What is good supervision? This was a question asked following my last post on the reasons therapists avoid supervision.
And it’s a good question. Because not all supervision provided is good supervision. Some supervision is an excellent growth experience but some can be harmful, permanently scarring even.
Good clinical supervision is important for all therapists but especially for inexperienced therapists, because it assists these therapists to turn their academic knowledge into interventions that can change people’s lives.
Supervision is something that is often assumed as a skill by therapists based on the belief that anyone who has been supervised can be a supervisor. This means there are therapists out there who, based on this mindset, provide supervision without ever having any formal training in supervision.
While the requirement from AHPRA for supervising psychologists for training programs and endorsement pathways to become board-approved supervisors was met with some resistance when it was rolled out, I believe it was a positive and necessary step forward to ensure psychologists begin their supervisory careers with a clear outline of what good supervision entails.
This is because good supervision is a unique set of skills that are differentiated from clinical skills, case management and consulting.
Good supervision, as defined by the APA involves 8 domains of competence:
- competence in supervision
- the supervisory relationship
- assessment, evaluation and feedback
- competence in diversity issues
- ethical considerations
- legal considerations
- regulatory considerations.
When I completed my Psychology Board of Australia supervisor training in 2017, I recognized that I hadn’t always received supervision that covered all of these 8 domains (please note the 8 core competencies of psychologists as outlined in PBA supervisor training are different to the supervision competencies stated above).
Although many of my supervisors were excellent clinicians, I recognize that some had operated from a purely case management approach. This can happen due to the tendency of junior therapists focus on immediate casework but also the supervisor’s preference for direct clinical work and avoidance of deeper process issues or other things they may avoid in their own therapeutic work.
The most important elements of the supervisory relationship is safety and trust issues. A supervisee needs to be able to feel safe to talk about areas of weakness, concerns about the therapeutic relationship with clients and interpersonal issues that may be impacting their relationship with clients.

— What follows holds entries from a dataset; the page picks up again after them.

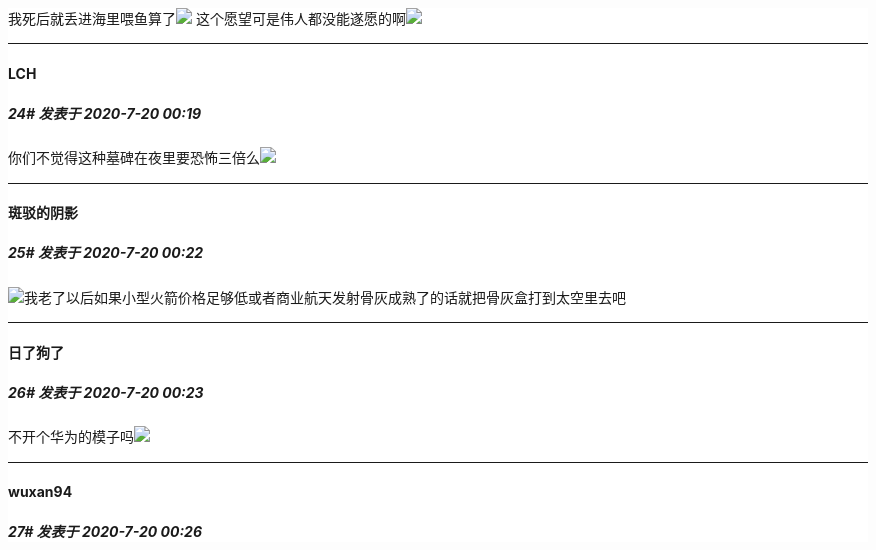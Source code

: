 


我死后就丢进海里喂鱼算了<img src="https://static.saraba1st.com/image/smiley/face2017/037.png" referrerpolicy="no-referrer">
这个愿望可是伟人都没能遂愿的啊<img src="https://static.saraba1st.com/image/smiley/face2017/067.png" referrerpolicy="no-referrer">







-----

####  LCH  
##### 24#       发表于 2020-7-20 00:19




你们不觉得这种墓碑在夜里要恐怖三倍么<img src="https://static.saraba1st.com/image/smiley/face2017/130.png" referrerpolicy="no-referrer">







-----

####  斑驳的阴影  
##### 25#       发表于 2020-7-20 00:22



<img src="https://static.saraba1st.com/image/smiley/face2017/018.png" referrerpolicy="no-referrer">我老了以后如果小型火箭价格足够低或者商业航天发射骨灰成熟了的话就把骨灰盒打到太空里去吧







-----

####  日了狗了  
##### 26#       发表于 2020-7-20 00:23




不开个华为的模子吗<img src="https://static.saraba1st.com/image/smiley/face2017/066.png" referrerpolicy="no-referrer">







-----

####  wuxan94  
##### 27#       发表于 2020-7-20 00:26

Supervisees should also feel safe to provide feedback about ruptures or concerns in the supervisory relationship. This means that supervisors must create a space that is safe for supervisees but also be skilled at giving feedback about what they see in a way that is clear, honest and timely. Countertransference and process issues are part of the supervision.
Vague or unexpected attacks of negative feedback are very unhelpful. Some therapists I know have had their confidence damaged over the longer term due to blindsiding supervisor feedback given during their early career. Had the same feedback been given in a timely and congruent way, it would have provided the therapist with opportunities with opportunities to improve their deficits and not be the scar they’ve carried in their journey as a therapist.
One of the things that helps improve a supervisor’s ability to provide assessment and feedback of a therapist skills is direct observation of therapeutic work such as video or audiotapes of sessions. Often this is the most avoided or disliked aspect of supervision by supervisees who cite all sorts of reasons for this from their own social anxiety, to their client’s privacy or that it isn’t conducive to private practice settings. Know that if you are being offered this by a supervisor you are getting the best opportunity to improve.
Unfortunately, at the ugly end, supervision can also include the kind of major ethical breaches sometimes also seen in therapy such as inappropriate relationships including providing therapy as well as supervision, sexual harassment, poor boundaries, and generally poor professionalism. I hope that no one reading this has experienced these issues, but if you have please know that it wasn’t your fault. Good supervisors are like good therapists. They respect the power differential and want to nurture healthy and boundaried relationships with their supervisees.
How to find a good supervisor:
A good supervisor is formally trained in supervision and offers expertise in the 8 areas of supervision competence.
Good supervisors provide a safe place to disclose difficulties, identifies countertransference and process issues.
Good supervisors provide honest and timely feedback and are willing to involve opportunities for more direct observation and assessment.
Good supervisors have appropriate boundaries and don’t blur therapy and supervision or any other type of relationship.
And remember, supervision is a professional development tool available to you at any point in your career. It’s not just for developing therapists.
Good therapists seek opportunities to develop their therapeutic abilities. Quality supervision assists with this goal.
It can even save or increase the longevity of your career by minimising the risk of ethical breaches resulting in stressful complaints processes and assisting you to prevent burnout by having a regular assessment of your needs for self-care.